TransferWise does allow you to use other methods besdes a wire transfer. These include, bank debit (ACH), debit card and credit card. My suggestion is to avoid the credit card option unless you want to incur a sizable fee.
A transfer of $1,000 to a recipient in Europe will cost you a total of $6.96 if you use the wire transfer method. An ACH or debit card transfer will run you an additional $1.50. The recipient gets €855.16 deposited into their bank account.
Updated October 17, 2018
On November 7, TransferWise is raising fees to use debit and credit cards to send USD.
According to TransferWise, the fee increase is due to costs higher than anticipated associated with credit and debit card transfers.
Old fee: 0.15%
New fee: 0.75%
Old fee: 1.75%
New fee: 3.4%
The fee listed as “our fee” is the exchange rate which is based upon the mid-market rate. The mid-market rate is the midpoint between demand and supply for a currency. According to TransferWise, the mid-market rate is is considered the fairest exchange rate.
In the example above, the fee of $6.96 is deducted from the amount being transferred. Meaning your recipient before the actual exchange is getting $993.04. Converted to Euros, the recipient gets €855.16.
You may have to negotiate with the person you are sending money to as to who pays the fee. While $6.96 is very little money, it can add up quickly if you send money on a regular basis.
A typical transfer from USD to EUR takes about 48 hours to complete. TransferWise will keep you updated via email as to an estimated time of deposit.
The only negative of the TransferWise service is the recipient of funds is left in the dark as to when to expect the funds to arrive in their bank account.
From my experience, the person I am sending funds to has yet to receive an email from TransferWise. The recipient’s email address is part of the information TransferWise collects from you during the transfer process, so I am not sure why an email is not sent to the recipient.
It will be up to you to keep the person receiving funds updated as to the status of the transfer.
A TransferWise account can be created in a matter of minutes. The person you are sending funds to does not need to create an account.
TransferWise currently allows you to send money to over 72 countries, including all of Europe.
If you do decide to use TransferWise, start with a few small transactions. Trustpilot rates TransferWise 9.1/10 out of a total of 46,695 reviews. As with all review sites, it’s a good idea to do some digging, to see how users on other sites rate TransferWise.
TransferWise has recently begun promoting what they call a borderless account. It lets you hold over 40 different currencies, allowing you to send money overseas or withdraw money using a TransferWise debit Mastercard. You pay only a small conversion fee when you convert your money – typically between 0.35% and 2%.
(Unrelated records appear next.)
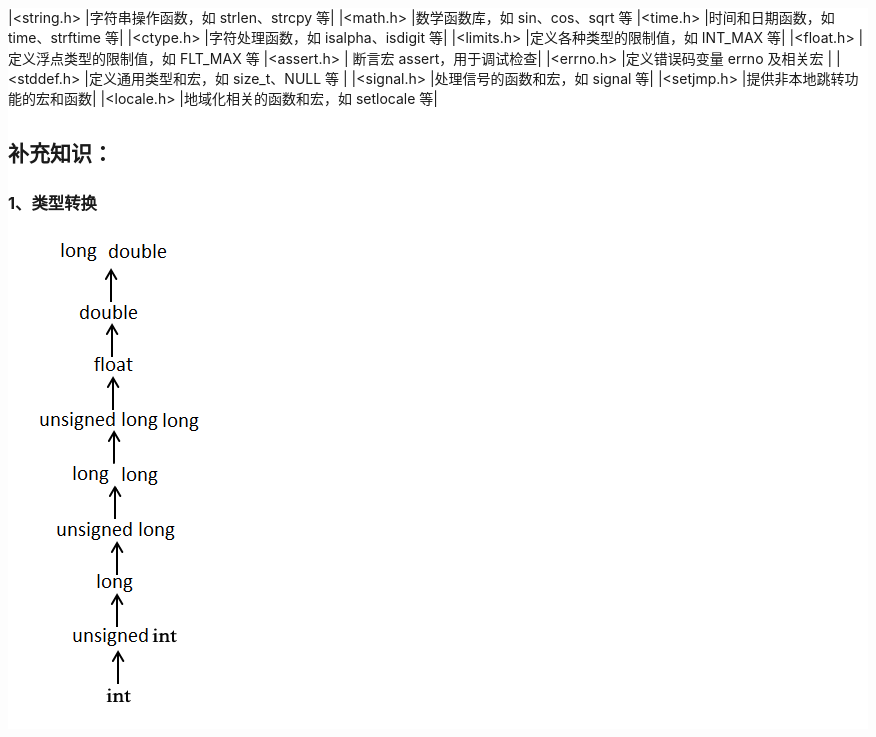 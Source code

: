 |<string.h>	|字符串操作函数，如 strlen、strcpy 等|
|<math.h>	|数学函数库，如 sin、cos、sqrt 等
|<time.h>	|时间和日期函数，如 time、strftime 等|
|<ctype.h>	|字符处理函数，如 isalpha、isdigit 等|
|<limits.h>	|定义各种类型的限制值，如 INT_MAX 等|
|<float.h>	|定义浮点类型的限制值，如 FLT_MAX 等
|<assert.h>	| 断言宏 assert，用于调试检查|
|<errno.h>	|定义错误码变量 errno 及相关宏
|
|<stddef.h>	|定义通用类型和宏，如 size_t、NULL 等
|
|<signal.h>	|处理信号的函数和宏，如 signal 等|
|<setjmp.h>	|提供非本地跳转功能的宏和函数|
|<locale.h>	|地域化相关的函数和宏，如 setlocale 等|  
## 补充知识：
### 1、类型转换
![alt text](image.png)
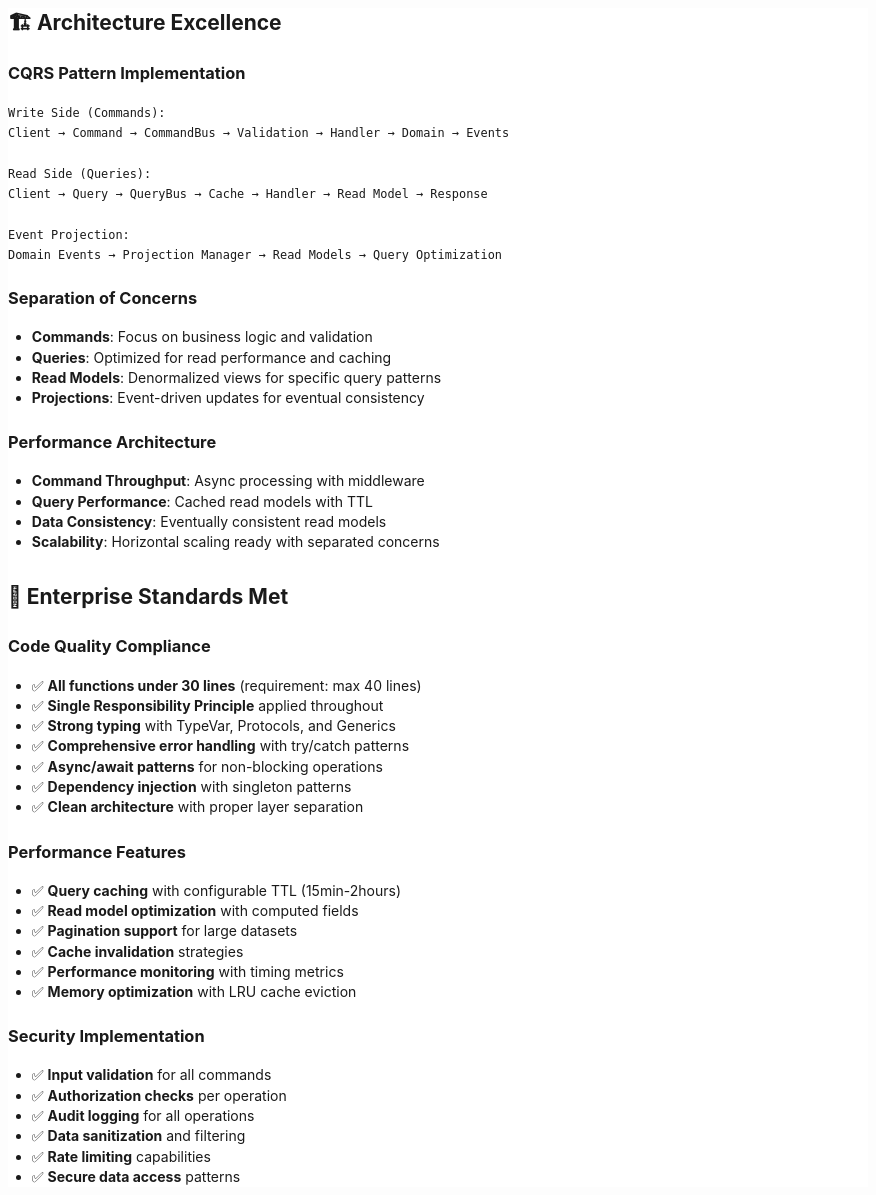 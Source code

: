 ## 🏗️ Architecture Excellence

### CQRS Pattern Implementation
```
Write Side (Commands):
Client → Command → CommandBus → Validation → Handler → Domain → Events

Read Side (Queries):
Client → Query → QueryBus → Cache → Handler → Read Model → Response

Event Projection:
Domain Events → Projection Manager → Read Models → Query Optimization
```

### Separation of Concerns
- **Commands**: Focus on business logic and validation
- **Queries**: Optimized for read performance and caching
- **Read Models**: Denormalized views for specific query patterns
- **Projections**: Event-driven updates for eventual consistency

### Performance Architecture
- **Command Throughput**: Async processing with middleware
- **Query Performance**: Cached read models with TTL
- **Data Consistency**: Eventually consistent read models
- **Scalability**: Horizontal scaling ready with separated concerns

## 🎯 Enterprise Standards Met

### Code Quality Compliance
- ✅ **All functions under 30 lines** (requirement: max 40 lines)
- ✅ **Single Responsibility Principle** applied throughout
- ✅ **Strong typing** with TypeVar, Protocols, and Generics
- ✅ **Comprehensive error handling** with try/catch patterns
- ✅ **Async/await patterns** for non-blocking operations
- ✅ **Dependency injection** with singleton patterns
- ✅ **Clean architecture** with proper layer separation

### Performance Features
- ✅ **Query caching** with configurable TTL (15min-2hours)
- ✅ **Read model optimization** with computed fields
- ✅ **Pagination support** for large datasets
- ✅ **Cache invalidation** strategies
- ✅ **Performance monitoring** with timing metrics
- ✅ **Memory optimization** with LRU cache eviction

### Security Implementation
- ✅ **Input validation** for all commands
- ✅ **Authorization checks** per operation
- ✅ **Audit logging** for all operations
- ✅ **Data sanitization** and filtering
- ✅ **Rate limiting** capabilities
- ✅ **Secure data access** patterns
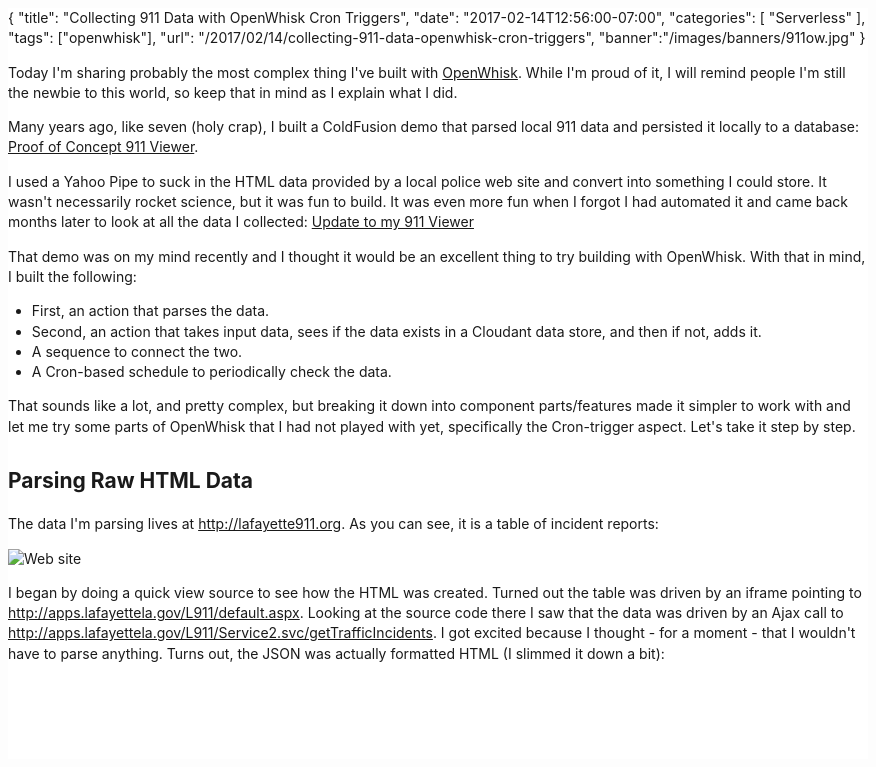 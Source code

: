 
{
	"title": "Collecting 911 Data with OpenWhisk Cron Triggers",
	"date": "2017-02-14T12:56:00-07:00",
	"categories": [
		"Serverless"
	],
	"tags": ["openwhisk"],
	"url": "/2017/02/14/collecting-911-data-openwhisk-cron-triggers",
	"banner":"/images/banners/911ow.jpg"
}

Today I'm sharing probably the most complex thing I've built with [OpenWhisk](https://developer.ibm.com/openwhisk/). While I'm proud of it, I will remind people I'm still the newbie to this world, so keep that in mind as I explain what I did.

Many years ago, like seven (holy crap), I built a ColdFusion demo that parsed local 911 data and persisted it locally to a database: [Proof of Concept 911 Viewer](https://www.raymondcamden.com/2010/01/19/proof-of-concept-911-viewer).

I used a Yahoo Pipe to suck in the HTML data provided by a local police web site and convert into something I could store. It wasn't necessarily rocket science, but it was fun to build. It was even more fun when I forgot I had automated it and came back months later to look at all the data I collected: [Update to my 911 Viewer](https://www.raymondcamden.com/2010/09/03/Update-to-my-911-Viewer)

That demo was on my mind recently and I thought it would be an excellent thing to try building with OpenWhisk. With that in mind, I built the following:

* First, an action that parses the data.
* Second, an action that takes input data, sees if the data exists in a Cloudant data store, and then if not, adds it.
* A sequence to connect the two.
* A Cron-based schedule to periodically check the data.

That sounds like a lot, and pretty complex, but breaking it down into component parts/features 
made it simpler to work with and let me try some parts of OpenWhisk that I had not played with yet, specifically the Cron-trigger aspect. Let's take it step by step.

Parsing Raw HTML Data
---

The data I'm parsing lives at http://lafayette911.org. As you can see, it is a table of incident reports:

![Web site](https://static.raymondcamden.com/images/2017/2/cow1.png)

I began by doing a quick view source to see how the HTML was created. Turned out the table was driven by an iframe pointing to http://apps.lafayettela.gov/L911/default.aspx. Looking at the source code there I saw that the data was driven by an Ajax call to http://apps.lafayettela.gov/L911/Service2.svc/getTrafficIncidents. I got excited because I thought - for a moment - that I wouldn't have to parse anything. Turns out, the JSON was actually formatted HTML (I slimmed it down a bit):

<pre><code class="language-javascript"> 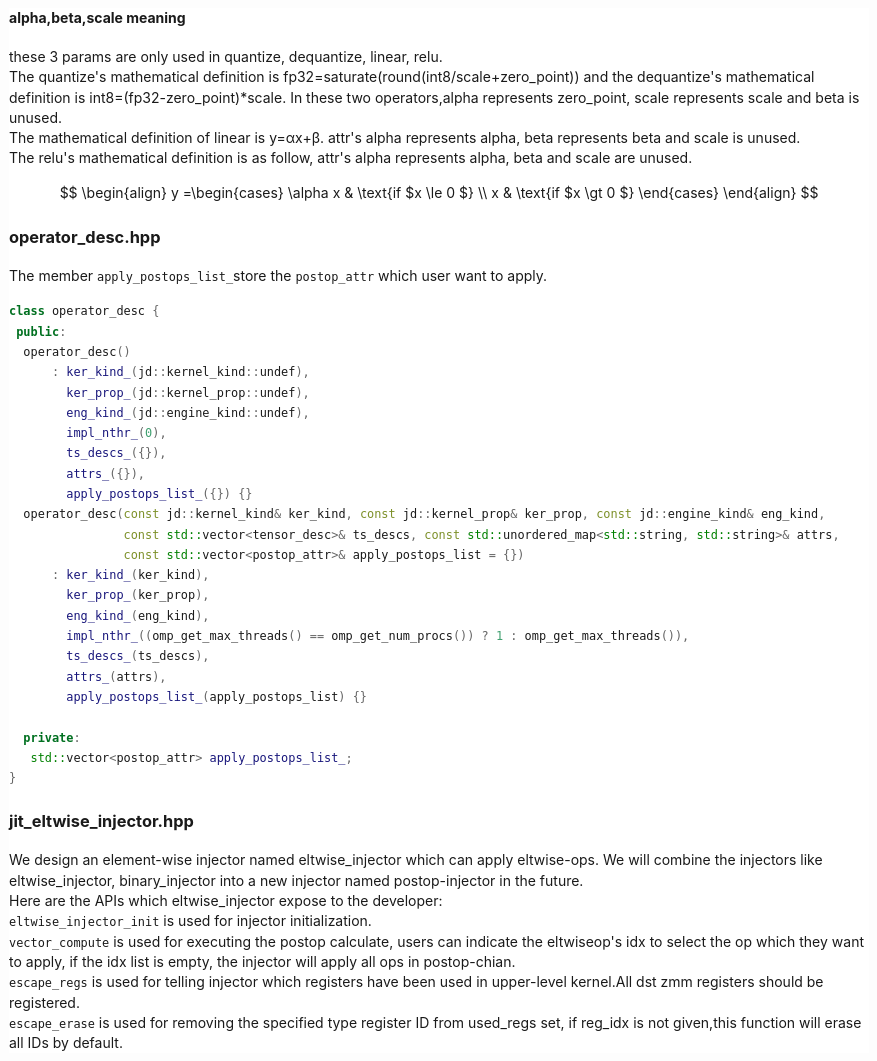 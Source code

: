 
#### alpha,beta,scale meaning
these 3 params are only used in quantize, dequantize, linear, relu.  
The quantize's mathematical definition is fp32=saturate(round(int8/scale+zero_point)) and the dequantize's mathematical definition is int8=(fp32-zero_point)*scale. In these two operators,alpha represents zero_point, scale represents scale and beta is unused.  
The mathematical definition of linear is y=αx+β. attr's alpha represents alpha, beta represents beta and scale is unused.  
The relu's mathematical definition is as follow, attr's alpha represents alpha, beta and scale are unused.  

$$
\begin{align}
y =\begin{cases} 
\alpha x & \text{if $x \le 0 $} \\
x & \text{if $x \gt 0 $}
\end{cases}
\end{align}
$$

<a name="raAMd"></a>
### operator_desc.hpp
The member `apply_postops_list_`store the `postop_attr` which user want to apply.
```cpp
class operator_desc {
 public:
  operator_desc()
      : ker_kind_(jd::kernel_kind::undef),
        ker_prop_(jd::kernel_prop::undef),
        eng_kind_(jd::engine_kind::undef),
        impl_nthr_(0),
        ts_descs_({}),
        attrs_({}),
        apply_postops_list_({}) {}
  operator_desc(const jd::kernel_kind& ker_kind, const jd::kernel_prop& ker_prop, const jd::engine_kind& eng_kind,
                const std::vector<tensor_desc>& ts_descs, const std::unordered_map<std::string, std::string>& attrs,
                const std::vector<postop_attr>& apply_postops_list = {})
      : ker_kind_(ker_kind),
        ker_prop_(ker_prop),
        eng_kind_(eng_kind),
        impl_nthr_((omp_get_max_threads() == omp_get_num_procs()) ? 1 : omp_get_max_threads()),
        ts_descs_(ts_descs),
        attrs_(attrs),
        apply_postops_list_(apply_postops_list) {}
    
  private: 
   std::vector<postop_attr> apply_postops_list_;
}
```
<a name="hZaPk"></a>
### jit_eltwise_injector.hpp
We design an element-wise injector named eltwise_injector which can apply eltwise-ops. We will combine the injectors like eltwise_injector, binary_injector into a new injector named postop-injector in the future.<br />Here are the APIs which eltwise_injector expose to the developer:<br />`eltwise_injector_init` is used for injector initialization.<br />`vector_compute` is used for executing the postop calculate, users can indicate the eltwiseop's idx to select the op which they want to apply, if the idx list is empty, the injector will apply all ops in postop-chian.<br />`escape_regs` is used for telling injector which registers have been used in upper-level kernel.All dst zmm registers should be registered.<br />
`escape_erase` is used for removing the specified type register ID from used_regs set, if reg_idx is not given,this function will erase all IDs by default.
As of this writing, the U.S. version of the Mastercard is available in 47 states by joining the waitlist.
Worth Checking Out
During the course of writing this article, I discovered Veem, a San Francisco based fintech service backed by Google Ventures. Veem allows businesses to send (and request) money in 95+ countries.
I have not personally used Veem so I can’t vouch for the service however at first glance it looks to be even cheaper than TransferWise for international transfers. In fact, according to the website you can send up to 20 international payments for no fee.
If you want the business you are sending money to wants to receive USD, rather than local currency, there is a $20 fee.
From past experience, especially in South America, the USD is preferred over the local currency. A currency that has a poor exchange rate with the USD may make the $20 fee a negligible amount.